A dearth of fellowship support contributes to the shortage of geneticists and neurogeneticists in the province (Suchowersky is Alberta’s sole neurogeneticist), putting pressure on patients and families. At the same time, neurogenetics and gene therapy are opening wide with possibilities and new opportunities in the treatment of disease, says Suchowersky.
Eagle says philanthropy has the power to make a difference in solving this complex issue.
“If you want things done better and faster, you have to figure out another way of funding. That’s where philanthropy comes in.”
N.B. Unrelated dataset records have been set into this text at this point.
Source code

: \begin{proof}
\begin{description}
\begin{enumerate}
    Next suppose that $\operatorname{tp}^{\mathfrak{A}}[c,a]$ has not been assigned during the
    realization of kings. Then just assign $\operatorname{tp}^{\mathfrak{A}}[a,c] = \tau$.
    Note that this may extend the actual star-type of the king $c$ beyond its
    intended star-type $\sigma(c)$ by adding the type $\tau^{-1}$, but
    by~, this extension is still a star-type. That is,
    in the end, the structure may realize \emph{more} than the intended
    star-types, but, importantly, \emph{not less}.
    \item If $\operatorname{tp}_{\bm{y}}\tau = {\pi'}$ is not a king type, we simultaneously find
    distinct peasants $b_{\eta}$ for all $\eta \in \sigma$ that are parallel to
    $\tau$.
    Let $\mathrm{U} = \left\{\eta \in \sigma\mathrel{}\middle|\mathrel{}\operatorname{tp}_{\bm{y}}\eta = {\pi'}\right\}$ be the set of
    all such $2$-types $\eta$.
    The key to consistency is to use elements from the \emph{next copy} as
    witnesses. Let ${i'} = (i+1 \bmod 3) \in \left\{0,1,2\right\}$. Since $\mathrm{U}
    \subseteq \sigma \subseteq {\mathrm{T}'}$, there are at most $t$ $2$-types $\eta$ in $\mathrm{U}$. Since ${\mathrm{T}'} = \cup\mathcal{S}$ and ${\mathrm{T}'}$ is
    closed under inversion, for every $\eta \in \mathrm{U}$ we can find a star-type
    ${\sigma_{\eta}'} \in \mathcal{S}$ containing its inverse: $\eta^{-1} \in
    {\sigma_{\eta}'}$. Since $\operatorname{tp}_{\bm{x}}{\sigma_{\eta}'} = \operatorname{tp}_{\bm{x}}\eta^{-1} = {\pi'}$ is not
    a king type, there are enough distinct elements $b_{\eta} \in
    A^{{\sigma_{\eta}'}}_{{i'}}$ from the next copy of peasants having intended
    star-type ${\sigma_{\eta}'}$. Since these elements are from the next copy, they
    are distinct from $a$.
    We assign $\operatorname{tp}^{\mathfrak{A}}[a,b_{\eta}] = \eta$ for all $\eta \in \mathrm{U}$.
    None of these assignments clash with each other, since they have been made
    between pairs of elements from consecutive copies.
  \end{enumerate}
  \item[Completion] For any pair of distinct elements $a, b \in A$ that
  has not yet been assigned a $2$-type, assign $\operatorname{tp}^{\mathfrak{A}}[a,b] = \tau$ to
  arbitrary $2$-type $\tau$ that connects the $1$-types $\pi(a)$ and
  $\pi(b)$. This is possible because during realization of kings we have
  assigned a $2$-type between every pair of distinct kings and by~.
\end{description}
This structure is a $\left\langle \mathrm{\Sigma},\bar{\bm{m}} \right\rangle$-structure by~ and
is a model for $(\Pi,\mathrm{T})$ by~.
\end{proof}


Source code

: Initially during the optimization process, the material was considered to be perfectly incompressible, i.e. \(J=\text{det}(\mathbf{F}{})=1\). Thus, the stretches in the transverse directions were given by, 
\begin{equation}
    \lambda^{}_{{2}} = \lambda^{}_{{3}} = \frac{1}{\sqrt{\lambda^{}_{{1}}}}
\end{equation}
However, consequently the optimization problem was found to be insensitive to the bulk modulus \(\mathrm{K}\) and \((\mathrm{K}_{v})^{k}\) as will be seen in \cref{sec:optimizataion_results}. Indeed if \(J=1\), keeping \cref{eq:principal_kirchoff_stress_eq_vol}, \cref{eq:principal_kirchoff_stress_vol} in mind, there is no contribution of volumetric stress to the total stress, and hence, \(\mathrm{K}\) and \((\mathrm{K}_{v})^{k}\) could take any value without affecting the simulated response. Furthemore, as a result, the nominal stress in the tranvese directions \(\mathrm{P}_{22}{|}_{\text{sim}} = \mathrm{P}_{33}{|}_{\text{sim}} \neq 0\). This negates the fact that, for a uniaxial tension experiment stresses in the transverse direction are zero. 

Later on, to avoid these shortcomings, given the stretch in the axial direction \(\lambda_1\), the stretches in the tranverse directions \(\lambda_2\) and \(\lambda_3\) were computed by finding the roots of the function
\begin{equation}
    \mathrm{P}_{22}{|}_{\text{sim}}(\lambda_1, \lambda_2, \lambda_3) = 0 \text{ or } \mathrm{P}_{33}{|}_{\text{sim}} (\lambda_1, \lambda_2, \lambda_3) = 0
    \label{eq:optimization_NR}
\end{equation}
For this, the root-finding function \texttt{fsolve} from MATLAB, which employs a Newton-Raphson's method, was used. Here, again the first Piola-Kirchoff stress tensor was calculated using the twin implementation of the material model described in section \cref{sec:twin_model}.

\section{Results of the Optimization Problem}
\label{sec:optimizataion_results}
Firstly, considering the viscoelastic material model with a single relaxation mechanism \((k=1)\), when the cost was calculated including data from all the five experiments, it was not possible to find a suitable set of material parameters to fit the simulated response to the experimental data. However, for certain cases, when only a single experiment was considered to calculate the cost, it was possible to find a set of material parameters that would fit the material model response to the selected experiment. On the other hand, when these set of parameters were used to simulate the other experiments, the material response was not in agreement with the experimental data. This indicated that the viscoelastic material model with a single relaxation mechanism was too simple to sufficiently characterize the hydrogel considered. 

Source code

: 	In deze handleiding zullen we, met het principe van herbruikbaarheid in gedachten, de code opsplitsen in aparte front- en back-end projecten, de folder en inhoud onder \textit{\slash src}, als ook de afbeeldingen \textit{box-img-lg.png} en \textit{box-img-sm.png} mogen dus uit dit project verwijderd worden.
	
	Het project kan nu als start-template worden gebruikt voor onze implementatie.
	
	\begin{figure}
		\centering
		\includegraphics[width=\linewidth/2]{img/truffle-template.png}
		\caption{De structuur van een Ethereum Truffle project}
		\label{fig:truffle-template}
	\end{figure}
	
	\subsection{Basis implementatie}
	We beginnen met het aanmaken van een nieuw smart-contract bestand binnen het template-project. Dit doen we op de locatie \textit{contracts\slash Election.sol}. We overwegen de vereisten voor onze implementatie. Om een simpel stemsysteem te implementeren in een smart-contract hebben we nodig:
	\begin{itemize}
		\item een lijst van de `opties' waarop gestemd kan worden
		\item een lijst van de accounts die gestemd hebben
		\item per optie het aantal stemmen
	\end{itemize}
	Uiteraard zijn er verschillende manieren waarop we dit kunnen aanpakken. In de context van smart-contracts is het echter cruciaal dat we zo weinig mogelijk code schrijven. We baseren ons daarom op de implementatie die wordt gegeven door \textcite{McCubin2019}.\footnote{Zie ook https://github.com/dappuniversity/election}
Expanding Horizons in Clinical Care
At the U of A, Villa Lopez says working alongside Suchowersky has helped expose her to patients with conditions that she would not have often seen in her previous work in Spain, Sweden or Toronto.
"Practicing general neurology was satisfying and allowed me to assist patients, but it often involved more repetitive cases compared to the fellowship,” she says. “During my fellowship, I have the opportunity to expand my knowledge and expertise in neurogenetics."
Villa Lopez says she sees many families affected with neurogenetic disorders such as spinocerebellar ataxia, hereditary spastic paraplegia, Huntington disease and more. Some of these conditions are rare, “and I’m so grateful for the opportunity to see them with Dr. Suchowersky,” she says. “Seeing families affected by these disorders is definitely changing the way I approach my patients.”
The costs of getting through medical school and residency are a heavy burden, and a fellowship funds an extra year of specialization that some top residents might have to sacrifice in order to join the workforce earlier. The fellowship also trains talent that could help to establish the University of Alberta as a destination for clinical neurology.
Eagle says that witnessing the effect a fellowship can have on clinical care now — and recognizing the potential of today’s fellows in the future of neurogenetics at U of A — is immensely gratifying. When you become a philanthropist, he says, “you’ve opened the door for someone who is grateful for the opportunity, and you know that they’re going to do something that wouldn’t have happened without you.”